Source texts of formatted documents:
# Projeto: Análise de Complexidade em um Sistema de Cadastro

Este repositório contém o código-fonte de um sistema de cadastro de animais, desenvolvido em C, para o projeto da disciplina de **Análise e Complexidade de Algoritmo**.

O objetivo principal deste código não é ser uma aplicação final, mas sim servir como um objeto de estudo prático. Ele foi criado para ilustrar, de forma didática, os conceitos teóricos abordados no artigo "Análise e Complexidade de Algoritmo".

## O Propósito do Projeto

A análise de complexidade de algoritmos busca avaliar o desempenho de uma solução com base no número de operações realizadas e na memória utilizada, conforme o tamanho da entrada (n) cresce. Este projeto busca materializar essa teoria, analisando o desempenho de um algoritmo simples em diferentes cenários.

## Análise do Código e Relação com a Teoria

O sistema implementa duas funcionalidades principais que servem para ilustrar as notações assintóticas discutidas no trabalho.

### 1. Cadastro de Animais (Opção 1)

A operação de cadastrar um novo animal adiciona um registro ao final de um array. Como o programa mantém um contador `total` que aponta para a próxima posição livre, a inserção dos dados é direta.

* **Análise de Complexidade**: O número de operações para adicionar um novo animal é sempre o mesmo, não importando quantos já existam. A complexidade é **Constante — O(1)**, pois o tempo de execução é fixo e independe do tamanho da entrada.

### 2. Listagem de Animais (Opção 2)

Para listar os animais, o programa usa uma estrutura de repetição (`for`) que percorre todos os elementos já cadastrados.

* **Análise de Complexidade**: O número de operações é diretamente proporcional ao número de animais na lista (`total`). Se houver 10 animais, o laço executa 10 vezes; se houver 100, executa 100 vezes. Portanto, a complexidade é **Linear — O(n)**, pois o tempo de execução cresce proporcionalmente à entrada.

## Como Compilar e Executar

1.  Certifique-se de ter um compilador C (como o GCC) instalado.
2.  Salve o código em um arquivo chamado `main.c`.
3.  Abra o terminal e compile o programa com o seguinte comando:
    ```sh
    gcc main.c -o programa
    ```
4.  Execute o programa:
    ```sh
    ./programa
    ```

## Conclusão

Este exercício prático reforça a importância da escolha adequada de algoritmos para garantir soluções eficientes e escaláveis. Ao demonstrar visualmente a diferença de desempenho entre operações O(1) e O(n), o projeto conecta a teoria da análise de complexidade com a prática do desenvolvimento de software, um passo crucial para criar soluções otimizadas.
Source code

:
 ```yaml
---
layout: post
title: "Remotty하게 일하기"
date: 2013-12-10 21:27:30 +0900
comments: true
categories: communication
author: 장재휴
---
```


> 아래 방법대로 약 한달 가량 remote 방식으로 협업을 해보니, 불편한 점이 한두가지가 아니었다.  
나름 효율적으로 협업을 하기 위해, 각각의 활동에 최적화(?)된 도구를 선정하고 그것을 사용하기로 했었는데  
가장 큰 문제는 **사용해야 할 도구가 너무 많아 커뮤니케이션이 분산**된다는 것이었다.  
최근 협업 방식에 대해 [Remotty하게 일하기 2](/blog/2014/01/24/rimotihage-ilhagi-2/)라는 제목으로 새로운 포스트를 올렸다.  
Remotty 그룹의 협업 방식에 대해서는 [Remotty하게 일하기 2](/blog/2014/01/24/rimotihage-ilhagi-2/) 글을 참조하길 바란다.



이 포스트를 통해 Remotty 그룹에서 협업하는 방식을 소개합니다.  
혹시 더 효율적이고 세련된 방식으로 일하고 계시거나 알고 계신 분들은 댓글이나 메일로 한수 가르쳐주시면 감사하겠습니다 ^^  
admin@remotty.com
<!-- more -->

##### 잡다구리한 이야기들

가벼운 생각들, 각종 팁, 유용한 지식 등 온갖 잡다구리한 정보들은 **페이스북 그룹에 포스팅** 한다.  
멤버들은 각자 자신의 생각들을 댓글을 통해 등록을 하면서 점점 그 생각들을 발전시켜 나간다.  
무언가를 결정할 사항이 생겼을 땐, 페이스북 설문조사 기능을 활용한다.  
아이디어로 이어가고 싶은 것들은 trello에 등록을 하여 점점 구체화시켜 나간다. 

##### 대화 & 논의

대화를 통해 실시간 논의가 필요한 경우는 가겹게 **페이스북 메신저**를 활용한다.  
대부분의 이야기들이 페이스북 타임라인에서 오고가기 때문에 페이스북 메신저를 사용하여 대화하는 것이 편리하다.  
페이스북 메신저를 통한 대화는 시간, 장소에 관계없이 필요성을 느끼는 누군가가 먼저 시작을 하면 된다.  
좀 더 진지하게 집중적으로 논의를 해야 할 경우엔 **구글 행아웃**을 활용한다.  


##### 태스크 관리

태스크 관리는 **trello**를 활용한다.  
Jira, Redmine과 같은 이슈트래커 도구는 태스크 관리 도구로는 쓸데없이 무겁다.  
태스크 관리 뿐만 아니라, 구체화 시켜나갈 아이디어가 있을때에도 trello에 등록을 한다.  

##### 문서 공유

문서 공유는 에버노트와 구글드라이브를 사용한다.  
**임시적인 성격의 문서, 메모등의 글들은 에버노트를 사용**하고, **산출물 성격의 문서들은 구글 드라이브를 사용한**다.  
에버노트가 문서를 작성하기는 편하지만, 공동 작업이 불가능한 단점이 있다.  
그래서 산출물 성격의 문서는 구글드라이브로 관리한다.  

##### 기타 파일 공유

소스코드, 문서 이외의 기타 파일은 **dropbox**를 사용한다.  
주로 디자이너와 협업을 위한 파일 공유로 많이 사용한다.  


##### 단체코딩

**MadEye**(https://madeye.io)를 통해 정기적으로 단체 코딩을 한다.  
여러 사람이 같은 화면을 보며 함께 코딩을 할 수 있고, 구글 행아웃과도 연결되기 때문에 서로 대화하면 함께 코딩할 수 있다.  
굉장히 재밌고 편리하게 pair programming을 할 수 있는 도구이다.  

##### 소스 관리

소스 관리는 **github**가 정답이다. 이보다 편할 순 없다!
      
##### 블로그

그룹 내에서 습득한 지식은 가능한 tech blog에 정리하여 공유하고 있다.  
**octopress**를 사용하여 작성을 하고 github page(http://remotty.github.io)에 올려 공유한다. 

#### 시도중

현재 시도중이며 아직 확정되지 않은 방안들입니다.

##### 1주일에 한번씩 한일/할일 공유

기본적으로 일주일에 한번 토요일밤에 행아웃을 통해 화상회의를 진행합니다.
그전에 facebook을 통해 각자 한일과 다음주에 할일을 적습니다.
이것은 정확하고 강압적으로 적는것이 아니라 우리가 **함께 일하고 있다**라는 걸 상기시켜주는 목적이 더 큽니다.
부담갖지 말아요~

_TASK PROMPT_
Throughout the data above, count the lines where the word "페이스북" occurs, and report that figure alone.

_RESULT OF THIS TASK_
5